*** Source material Section Begins ***

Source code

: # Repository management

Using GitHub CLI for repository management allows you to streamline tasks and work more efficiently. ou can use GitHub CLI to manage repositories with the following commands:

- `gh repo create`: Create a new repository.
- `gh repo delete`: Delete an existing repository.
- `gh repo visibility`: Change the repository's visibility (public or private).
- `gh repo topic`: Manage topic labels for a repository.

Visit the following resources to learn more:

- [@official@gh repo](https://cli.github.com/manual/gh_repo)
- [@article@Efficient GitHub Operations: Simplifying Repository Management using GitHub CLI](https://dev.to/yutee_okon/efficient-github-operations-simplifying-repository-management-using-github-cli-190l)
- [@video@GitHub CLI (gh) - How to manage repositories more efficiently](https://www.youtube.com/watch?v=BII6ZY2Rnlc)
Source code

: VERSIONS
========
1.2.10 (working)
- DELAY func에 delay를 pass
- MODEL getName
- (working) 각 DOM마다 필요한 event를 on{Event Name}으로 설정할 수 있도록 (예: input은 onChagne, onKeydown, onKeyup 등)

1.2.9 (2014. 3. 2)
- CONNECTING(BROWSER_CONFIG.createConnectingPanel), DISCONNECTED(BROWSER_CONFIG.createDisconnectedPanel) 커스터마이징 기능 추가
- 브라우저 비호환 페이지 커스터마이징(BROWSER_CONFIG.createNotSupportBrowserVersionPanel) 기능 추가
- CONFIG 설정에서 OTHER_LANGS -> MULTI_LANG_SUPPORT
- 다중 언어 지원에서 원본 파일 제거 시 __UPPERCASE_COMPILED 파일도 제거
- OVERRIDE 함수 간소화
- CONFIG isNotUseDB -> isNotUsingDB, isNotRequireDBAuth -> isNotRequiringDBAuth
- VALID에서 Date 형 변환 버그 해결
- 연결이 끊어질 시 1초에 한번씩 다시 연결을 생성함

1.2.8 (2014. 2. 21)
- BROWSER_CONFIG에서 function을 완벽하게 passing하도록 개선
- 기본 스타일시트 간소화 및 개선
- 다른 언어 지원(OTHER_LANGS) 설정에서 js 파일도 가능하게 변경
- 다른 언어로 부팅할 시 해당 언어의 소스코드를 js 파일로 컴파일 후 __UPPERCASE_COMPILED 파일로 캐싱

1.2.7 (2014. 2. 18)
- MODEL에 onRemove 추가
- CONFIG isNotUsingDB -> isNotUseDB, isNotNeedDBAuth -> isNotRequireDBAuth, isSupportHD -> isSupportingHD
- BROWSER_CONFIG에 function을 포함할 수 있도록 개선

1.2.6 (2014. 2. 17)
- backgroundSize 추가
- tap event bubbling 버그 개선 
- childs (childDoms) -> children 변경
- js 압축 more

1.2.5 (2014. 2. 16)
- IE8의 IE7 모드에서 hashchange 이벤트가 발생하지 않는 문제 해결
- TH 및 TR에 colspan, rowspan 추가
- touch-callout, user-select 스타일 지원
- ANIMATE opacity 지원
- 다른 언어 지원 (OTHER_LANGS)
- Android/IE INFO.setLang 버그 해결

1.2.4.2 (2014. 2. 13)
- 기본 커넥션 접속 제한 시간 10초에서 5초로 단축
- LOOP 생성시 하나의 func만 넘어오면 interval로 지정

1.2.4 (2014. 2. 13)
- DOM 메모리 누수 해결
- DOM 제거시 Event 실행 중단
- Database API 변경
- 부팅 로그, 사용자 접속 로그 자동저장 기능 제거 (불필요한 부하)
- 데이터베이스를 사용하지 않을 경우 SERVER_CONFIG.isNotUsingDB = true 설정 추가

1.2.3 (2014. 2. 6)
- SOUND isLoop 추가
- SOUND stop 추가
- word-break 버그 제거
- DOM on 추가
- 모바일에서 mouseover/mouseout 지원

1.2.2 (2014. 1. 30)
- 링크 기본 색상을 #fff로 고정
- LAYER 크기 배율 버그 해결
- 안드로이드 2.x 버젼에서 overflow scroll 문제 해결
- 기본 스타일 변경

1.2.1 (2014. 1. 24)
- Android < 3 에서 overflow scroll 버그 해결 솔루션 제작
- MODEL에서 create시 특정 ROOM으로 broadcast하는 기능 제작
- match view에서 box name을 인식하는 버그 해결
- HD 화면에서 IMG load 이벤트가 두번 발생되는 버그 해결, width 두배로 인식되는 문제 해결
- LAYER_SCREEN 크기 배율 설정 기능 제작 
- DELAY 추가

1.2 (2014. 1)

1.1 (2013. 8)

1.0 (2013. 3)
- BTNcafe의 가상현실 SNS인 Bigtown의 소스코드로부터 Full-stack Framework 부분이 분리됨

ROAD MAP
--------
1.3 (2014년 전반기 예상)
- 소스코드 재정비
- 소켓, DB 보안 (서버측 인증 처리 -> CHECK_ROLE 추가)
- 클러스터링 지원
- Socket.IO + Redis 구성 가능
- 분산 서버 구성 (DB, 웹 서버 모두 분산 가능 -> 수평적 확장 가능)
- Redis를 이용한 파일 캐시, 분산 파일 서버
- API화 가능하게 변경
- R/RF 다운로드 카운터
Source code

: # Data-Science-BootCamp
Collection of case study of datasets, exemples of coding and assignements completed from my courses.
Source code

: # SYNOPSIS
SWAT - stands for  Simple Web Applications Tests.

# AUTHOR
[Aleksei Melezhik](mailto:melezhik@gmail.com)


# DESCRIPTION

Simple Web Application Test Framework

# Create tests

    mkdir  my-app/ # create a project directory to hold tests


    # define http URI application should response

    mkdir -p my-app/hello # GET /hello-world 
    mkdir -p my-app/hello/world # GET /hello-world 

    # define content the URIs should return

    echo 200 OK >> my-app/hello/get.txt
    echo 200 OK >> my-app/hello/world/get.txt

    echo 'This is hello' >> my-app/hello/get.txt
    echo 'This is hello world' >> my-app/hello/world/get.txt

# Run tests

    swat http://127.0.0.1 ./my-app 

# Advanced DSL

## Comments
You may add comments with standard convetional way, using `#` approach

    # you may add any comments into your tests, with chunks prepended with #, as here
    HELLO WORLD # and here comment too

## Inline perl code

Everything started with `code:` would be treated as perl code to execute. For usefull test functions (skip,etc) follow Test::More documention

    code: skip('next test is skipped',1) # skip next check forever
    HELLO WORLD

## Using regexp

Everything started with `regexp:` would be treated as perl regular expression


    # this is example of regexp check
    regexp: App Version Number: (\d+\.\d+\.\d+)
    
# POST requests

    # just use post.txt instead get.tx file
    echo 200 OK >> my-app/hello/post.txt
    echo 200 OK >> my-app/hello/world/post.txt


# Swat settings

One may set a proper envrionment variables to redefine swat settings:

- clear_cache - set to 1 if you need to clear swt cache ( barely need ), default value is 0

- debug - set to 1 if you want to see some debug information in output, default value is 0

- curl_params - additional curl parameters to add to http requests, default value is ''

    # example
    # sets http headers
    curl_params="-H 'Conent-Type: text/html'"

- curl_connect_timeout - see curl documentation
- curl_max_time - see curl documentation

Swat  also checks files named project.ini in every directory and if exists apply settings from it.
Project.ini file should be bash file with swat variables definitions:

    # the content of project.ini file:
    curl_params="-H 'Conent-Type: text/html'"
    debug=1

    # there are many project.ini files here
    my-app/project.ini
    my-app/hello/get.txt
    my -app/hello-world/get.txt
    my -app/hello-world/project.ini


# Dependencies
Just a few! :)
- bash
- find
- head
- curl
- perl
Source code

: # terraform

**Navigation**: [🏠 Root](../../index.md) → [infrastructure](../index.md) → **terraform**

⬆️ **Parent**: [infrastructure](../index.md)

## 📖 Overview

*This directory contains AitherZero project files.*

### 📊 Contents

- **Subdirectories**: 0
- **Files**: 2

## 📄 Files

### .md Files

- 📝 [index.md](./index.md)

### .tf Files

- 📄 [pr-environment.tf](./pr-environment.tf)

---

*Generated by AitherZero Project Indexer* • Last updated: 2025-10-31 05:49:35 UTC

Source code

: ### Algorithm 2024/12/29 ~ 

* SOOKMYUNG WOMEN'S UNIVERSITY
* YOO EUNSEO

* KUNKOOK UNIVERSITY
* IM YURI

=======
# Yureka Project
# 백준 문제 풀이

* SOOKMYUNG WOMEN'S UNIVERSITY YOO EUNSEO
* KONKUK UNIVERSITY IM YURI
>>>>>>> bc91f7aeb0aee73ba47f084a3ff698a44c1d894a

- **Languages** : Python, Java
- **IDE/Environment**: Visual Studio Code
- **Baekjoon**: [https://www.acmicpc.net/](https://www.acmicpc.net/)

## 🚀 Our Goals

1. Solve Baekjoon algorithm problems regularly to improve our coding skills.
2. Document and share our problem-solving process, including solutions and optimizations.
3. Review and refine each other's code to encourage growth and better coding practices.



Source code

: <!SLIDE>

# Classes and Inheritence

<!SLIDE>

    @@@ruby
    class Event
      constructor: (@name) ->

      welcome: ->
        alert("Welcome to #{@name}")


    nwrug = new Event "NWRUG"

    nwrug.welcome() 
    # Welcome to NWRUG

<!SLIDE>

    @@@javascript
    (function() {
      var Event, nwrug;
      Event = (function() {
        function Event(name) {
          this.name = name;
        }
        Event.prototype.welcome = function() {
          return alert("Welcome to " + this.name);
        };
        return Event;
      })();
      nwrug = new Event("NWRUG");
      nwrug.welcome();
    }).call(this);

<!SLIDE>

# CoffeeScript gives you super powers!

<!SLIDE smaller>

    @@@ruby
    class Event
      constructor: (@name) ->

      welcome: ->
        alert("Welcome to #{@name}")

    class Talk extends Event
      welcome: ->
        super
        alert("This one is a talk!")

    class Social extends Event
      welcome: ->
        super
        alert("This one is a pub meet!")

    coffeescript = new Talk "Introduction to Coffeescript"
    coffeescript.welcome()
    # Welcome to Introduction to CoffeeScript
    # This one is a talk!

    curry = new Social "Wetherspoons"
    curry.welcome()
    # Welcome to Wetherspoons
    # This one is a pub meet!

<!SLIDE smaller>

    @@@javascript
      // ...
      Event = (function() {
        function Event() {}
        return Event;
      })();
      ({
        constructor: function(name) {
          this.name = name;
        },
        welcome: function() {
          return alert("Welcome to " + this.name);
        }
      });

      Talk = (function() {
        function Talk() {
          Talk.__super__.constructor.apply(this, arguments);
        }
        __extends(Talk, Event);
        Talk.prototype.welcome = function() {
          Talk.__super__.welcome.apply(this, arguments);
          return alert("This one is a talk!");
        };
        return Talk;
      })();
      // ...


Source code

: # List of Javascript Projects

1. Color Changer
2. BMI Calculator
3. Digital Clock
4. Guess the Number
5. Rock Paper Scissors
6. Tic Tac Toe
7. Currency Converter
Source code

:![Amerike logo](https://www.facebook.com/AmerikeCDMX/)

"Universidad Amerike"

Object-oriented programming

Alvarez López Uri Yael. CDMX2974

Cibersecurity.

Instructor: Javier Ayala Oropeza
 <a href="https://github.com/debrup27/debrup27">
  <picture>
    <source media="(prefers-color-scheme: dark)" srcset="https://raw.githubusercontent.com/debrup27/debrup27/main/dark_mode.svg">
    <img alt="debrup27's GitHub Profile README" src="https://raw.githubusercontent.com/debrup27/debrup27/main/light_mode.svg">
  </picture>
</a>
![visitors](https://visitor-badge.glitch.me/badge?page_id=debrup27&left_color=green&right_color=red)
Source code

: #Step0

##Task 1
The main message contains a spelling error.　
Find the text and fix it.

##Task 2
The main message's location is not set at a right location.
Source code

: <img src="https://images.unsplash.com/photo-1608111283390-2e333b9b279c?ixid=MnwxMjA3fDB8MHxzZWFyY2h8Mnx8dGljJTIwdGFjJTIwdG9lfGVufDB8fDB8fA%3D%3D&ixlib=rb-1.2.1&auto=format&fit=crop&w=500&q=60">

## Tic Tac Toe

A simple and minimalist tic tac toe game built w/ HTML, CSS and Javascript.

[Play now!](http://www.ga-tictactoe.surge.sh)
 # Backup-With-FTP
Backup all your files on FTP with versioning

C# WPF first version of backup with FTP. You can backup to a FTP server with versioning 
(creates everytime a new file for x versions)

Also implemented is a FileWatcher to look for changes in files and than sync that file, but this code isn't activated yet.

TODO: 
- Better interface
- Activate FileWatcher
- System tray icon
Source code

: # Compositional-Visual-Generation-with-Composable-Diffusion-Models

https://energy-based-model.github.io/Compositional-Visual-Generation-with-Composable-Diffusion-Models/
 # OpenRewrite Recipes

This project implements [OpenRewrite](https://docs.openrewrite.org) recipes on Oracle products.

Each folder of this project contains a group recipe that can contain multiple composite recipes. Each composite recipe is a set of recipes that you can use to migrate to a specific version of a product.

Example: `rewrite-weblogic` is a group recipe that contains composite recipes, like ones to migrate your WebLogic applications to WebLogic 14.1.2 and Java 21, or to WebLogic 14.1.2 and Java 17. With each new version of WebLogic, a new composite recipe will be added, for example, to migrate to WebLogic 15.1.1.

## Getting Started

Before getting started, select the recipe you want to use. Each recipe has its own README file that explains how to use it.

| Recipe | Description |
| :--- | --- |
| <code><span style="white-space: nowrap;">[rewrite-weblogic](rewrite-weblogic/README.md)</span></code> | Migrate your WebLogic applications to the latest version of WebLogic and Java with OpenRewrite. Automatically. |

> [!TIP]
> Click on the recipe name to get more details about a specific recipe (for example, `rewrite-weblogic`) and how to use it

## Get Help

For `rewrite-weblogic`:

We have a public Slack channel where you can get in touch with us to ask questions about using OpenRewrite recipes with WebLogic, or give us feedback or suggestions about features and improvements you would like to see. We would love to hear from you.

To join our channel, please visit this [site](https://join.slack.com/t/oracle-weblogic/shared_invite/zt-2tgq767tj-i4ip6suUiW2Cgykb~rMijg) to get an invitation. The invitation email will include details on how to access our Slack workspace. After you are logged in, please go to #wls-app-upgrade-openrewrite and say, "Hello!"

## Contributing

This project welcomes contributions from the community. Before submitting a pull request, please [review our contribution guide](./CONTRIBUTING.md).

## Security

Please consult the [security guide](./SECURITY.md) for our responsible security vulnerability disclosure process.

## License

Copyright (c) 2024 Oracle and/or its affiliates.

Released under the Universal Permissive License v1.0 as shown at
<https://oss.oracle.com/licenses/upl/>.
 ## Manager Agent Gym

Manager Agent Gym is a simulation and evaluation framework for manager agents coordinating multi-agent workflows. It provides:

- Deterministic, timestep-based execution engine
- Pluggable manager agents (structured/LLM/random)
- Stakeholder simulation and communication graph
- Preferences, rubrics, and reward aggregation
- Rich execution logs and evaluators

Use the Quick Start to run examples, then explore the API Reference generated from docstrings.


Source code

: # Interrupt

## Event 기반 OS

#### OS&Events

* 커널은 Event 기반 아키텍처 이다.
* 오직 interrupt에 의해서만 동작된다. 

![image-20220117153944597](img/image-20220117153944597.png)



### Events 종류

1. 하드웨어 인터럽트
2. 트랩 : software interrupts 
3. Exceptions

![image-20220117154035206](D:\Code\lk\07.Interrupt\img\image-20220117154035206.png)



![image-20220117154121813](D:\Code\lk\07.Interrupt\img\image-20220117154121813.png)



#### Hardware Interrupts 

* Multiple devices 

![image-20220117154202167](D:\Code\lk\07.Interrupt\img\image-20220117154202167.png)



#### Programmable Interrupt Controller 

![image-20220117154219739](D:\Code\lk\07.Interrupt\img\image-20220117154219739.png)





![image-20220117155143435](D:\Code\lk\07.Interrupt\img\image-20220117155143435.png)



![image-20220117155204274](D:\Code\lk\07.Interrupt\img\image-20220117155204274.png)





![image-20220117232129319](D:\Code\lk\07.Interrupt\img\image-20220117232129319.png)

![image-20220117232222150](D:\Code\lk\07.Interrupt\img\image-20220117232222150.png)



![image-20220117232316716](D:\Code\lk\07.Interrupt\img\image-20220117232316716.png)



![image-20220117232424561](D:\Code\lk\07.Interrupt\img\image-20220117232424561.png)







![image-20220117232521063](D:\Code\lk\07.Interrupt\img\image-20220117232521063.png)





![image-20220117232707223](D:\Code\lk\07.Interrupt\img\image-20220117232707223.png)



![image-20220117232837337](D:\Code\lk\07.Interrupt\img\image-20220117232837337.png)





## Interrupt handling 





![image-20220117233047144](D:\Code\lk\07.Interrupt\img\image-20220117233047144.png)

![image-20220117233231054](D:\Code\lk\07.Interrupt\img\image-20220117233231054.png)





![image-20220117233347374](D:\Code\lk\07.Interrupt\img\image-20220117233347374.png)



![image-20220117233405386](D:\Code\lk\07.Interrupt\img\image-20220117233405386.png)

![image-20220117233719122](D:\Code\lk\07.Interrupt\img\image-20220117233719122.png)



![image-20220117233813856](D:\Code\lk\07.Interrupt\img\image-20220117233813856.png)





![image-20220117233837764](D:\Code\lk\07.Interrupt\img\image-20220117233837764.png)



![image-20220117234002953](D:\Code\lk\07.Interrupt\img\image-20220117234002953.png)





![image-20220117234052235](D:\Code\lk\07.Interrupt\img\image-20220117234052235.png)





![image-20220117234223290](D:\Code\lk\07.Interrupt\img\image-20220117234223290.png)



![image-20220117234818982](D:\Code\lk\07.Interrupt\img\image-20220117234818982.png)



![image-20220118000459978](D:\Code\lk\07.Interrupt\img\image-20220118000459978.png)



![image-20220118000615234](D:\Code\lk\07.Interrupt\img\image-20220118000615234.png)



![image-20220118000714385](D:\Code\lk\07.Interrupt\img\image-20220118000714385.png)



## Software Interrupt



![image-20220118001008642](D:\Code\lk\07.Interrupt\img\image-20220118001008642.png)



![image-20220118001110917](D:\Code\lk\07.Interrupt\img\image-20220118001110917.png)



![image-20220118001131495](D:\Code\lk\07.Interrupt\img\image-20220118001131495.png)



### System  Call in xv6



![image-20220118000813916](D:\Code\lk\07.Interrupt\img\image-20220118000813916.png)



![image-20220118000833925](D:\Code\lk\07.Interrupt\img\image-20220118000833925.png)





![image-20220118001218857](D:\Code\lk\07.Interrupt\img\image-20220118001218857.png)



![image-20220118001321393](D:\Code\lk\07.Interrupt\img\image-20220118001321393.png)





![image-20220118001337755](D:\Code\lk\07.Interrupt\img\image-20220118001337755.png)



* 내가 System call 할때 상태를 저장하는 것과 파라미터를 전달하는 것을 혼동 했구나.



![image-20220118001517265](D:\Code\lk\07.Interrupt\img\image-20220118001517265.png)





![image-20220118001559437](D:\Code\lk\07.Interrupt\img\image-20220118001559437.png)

*** Source material Section Ends ***

** Assigned task **
The result is a copy of every line above where the word "treated" shows up.

** Worked solution **
Everything started with `code:` would be treated as perl code to execute. For usefull test functions (skip,etc) follow Test::More documention
Everything started with `regexp:` would be treated as perl regular expression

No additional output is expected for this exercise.